The response should be exactly the number of lines in the material below that contain the word "scheme".
::::
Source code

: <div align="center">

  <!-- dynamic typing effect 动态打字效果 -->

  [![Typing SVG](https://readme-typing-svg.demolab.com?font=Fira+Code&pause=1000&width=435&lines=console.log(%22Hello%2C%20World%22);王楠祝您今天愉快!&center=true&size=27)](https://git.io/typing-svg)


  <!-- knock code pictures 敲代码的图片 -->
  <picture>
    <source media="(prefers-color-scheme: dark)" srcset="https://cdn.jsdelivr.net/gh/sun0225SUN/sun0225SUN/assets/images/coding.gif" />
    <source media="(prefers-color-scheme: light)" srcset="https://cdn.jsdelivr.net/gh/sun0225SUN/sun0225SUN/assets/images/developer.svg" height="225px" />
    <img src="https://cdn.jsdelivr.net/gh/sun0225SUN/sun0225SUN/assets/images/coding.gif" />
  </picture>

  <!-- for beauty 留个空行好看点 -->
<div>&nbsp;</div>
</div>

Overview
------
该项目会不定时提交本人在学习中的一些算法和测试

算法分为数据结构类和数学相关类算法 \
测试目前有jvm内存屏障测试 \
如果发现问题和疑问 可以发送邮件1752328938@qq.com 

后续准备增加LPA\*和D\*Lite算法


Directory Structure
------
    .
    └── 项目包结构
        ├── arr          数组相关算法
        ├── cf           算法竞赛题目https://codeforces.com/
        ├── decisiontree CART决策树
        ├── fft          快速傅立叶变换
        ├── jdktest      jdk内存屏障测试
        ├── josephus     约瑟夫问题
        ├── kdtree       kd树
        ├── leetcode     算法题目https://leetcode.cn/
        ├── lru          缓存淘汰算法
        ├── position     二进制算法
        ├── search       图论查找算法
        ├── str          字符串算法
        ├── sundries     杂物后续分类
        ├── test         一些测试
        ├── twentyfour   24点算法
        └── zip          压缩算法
::::
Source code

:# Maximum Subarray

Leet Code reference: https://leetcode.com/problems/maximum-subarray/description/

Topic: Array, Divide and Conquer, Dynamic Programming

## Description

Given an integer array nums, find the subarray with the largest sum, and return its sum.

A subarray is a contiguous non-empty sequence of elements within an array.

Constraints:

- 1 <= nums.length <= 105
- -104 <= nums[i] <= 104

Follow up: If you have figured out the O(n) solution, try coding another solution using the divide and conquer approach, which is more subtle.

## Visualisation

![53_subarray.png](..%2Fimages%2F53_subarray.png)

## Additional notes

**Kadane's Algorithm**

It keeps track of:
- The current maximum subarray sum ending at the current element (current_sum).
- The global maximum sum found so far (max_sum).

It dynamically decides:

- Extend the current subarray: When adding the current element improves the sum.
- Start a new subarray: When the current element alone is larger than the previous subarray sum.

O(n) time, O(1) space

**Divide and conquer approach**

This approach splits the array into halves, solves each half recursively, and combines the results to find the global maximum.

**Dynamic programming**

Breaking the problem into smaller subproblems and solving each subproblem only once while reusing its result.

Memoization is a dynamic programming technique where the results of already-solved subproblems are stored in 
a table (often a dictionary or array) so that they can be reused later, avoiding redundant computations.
::::
→ **SOLUTION FOR THIS EXERCISE**:
2